Pero cuando el hombre cayó enfermo su antigua familia lo recogió. Su esposa volvió a ser su esposa y sus hijos sus hijos. Lo vinieron a buscar y lo cuidaron desde aquel día y hasta su muerte. Las familias aquí lo perdonan casi todo.
No hubo en ellos quien concibiera que esa persona que dañó en el pasado no debía volver, dice Guadalupe, porque quien volvió ya no era él, dejo de ser aquel padre maltratador cuando perdió la memoria y olvidó el daño que hizo. Ella fue afortunada, pudo venir al sepelio de su padre para vivir el duelo con su familia, muy de cerca, y yo no pude, y le muestro el libro de memorias que produjimos para mi padre, y lloramos abrazadas de asiento a asiento. Yo me contento con visitar la tumba del mío, y platicarle que estoy de regreso, que vivo otra vez en México, le digo.
Así logro recordarlo vivo, aconsejando, riéndonos.
Doña Anita
Está en el asiento de la ventana, tiene frío y le ofrezco cambiar de asientos, y hablamos. Vive en el Estado de México, es bajita, delgadita como mi madre. No escucha bien, hay que repetirle las preguntas y las respuestas.
Vuelve después de seis meses en San Francisco con cinco de sus hijos, que la comparten mientras los visita. Dice que en San Francisco cala en la cara el viento inclemente. Hablamos de sus hijos, 14 en total, de los que le sobrevivieron 11, seis la esperan en el Estado de México y el resto hace más de 20 años que emigraron a Estados Unidos, y aún no tienen papeles.
Es viuda y por eso viaja sola. Antes lo hacia con su esposo, pero la diabetes los separó hace ocho años. Me ruega que le ayude a llenar las formas de aduana; su dirección en México no la sabe bien, así que saca sus credenciales del Instituto de la Senectud y del Instituto Federal Electoral para que yo la copie.
Pasamos a recoger las maletas y después, a la aduana. Somos afortunadas: al apretar el botón que determina si revisarán nuestras maletas o si confiarán en nuestra declaración firmada de que no traemos mercancías que se deban declarar ni más de 10,000 dólares en efectivo, se prende la luz verde. Y seguimos hacia las puertas que se deslizan y se abren hacia nuestro México querido.

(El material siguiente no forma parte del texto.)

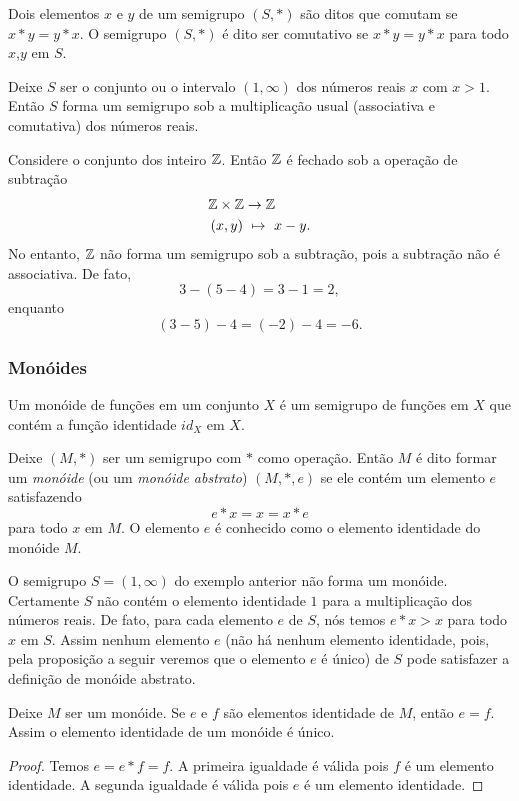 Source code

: \begin{definition}[Comutatividade]
  Dois elementos $x$ e $y$ de um semigrupo $(S, *)$ são ditos que comutam se $x* y = y* x$. O semigrupo $(S, *)$ é dito ser comutativo se $x* y = y * x$ para todo $x$,$y$ em $S$.
\end{definition}
\begin{exmp}
  Deixe $S$ ser o conjunto ou o intervalo $(1,\infty)$ dos números reais $x$ com $x > 1$. Então $S$ forma um semigrupo sob a multiplicação usual (associativa e comutativa) dos números reais.
\end{exmp}
\begin{exmp}
  Considere o conjunto dos inteiro $\mathbb{Z}$. Então $\mathbb{Z}$ é fechado sob a operação de subtração
  \begin{alignat}{2}
    &\mathbb{Z} \times \mathbb{Z} \to \mathbb{Z} \nonumber\\
    &\left(x,y\right)\ \mapsto\ x - y.
    \nonumber
  \end{alignat}
  No entanto, $\mathbb{Z}$ não forma um semigrupo sob a subtração, pois a subtração não é associativa. De fato, $$3-(5-4)=3-1=2,$$ enquanto $$(3-5)-4=(-2)-4=-6.$$
\end{exmp}

\subsubsection{Monóides}
Um monóide de funções em um conjunto $X$ é um semigrupo de funções em $X$ que contém a função identidade $id_{X}$ em $X$.
\begin{definition}
  Deixe $(M, *)$ ser um semigrupo com $*$ como operação. Então $M$ é dito formar um \emph{monóide} (ou um \emph{monóide abstrato}) $(M, *, e)$ se ele contém um elemento $e$ satisfazendo $$e * x = x = x * e$$ para todo $x$ em $M$. O elemento $e$ é conhecido como o elemento identidade do monóide $M$.
\end{definition}
\begin{exmp}
  O semigrupo $S = (1,\infty)$ do exemplo anterior não forma um monóide. Certamente $S$ não contém o elemento identidade $1$ para a multiplicação dos números reais. De fato, para cada elemento $e$ de $S$, nós temos $e * x > x$ para todo $x$ em $S$. Assim nenhum elemento $e$ (não há nenhum elemento identidade, pois, pela proposição a seguir veremos que o elemento $e$ é único) de $S$ pode satisfazer a definição de monóide abstrato.
\end{exmp}
\begin{stat}
  Deixe $M$ ser um monóide. Se $e$ e $f$ são elementos identidade de $M$, então $e=f$. Assim o elemento identidade de um monóide é único.
  \begin{proof}
    Temos $e=e* f = f$. A primeira igualdade é válida pois $f$ é um elemento identidade. A segunda igualdade é válida pois $e$ é um elemento identidade.
  \end{proof}
\end{stat}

Ahí están los hijos de Doña Anita que la reciben, todos juntos, los nietos que la abrazan. La pasan de brazo en brazo. Las maletas que trae son inmensas -tuvo que pagar cien dólares por cada maleta extra- pero vale la pena, dice, traje cosas para todos, los hermanos de allá se preocupan por los de acá. Estoy feliz de volver, yo no puedo vivir sin ninguno de ellos, dice. Y nos despedimos.
Doña Clotilde
Llegar fue estrepitosamente feliz. Incluso esperar a mi familia en la sala de llegadas internacionales. Mi viaje de vuelta a México. Esperaban, como yo, varios mexicanos que llegaron más temprano desde Chicago, las maletas son inmensas, Doña Clotilde y su andadera tiene cuatro cajas gigantes. Me bajaron de la silla de ruedas donde venia, dice, y ahorita no me moveré de aquí hasta que mis hijos lleguen por mí.
Felipe y Lucia en su viaje a México
Como yo, Felipe espera a su cuñado en la sala de llegadas Internacionales del Aeropuerto Benito Juárez de la ciudad de Mexico. Es joven; vivió en Long Beach desde los siete años, cuando su papá lo llevó a Estados Unidos. Fui a la escuela allá, dice, pero ya llevo tres semanas sin jale, ya me casé, dice, señalando con el mentón a su esposa que busca entre las caras a su hermano. Felipe y Lucia son del mismo pueblo en Oaxaca.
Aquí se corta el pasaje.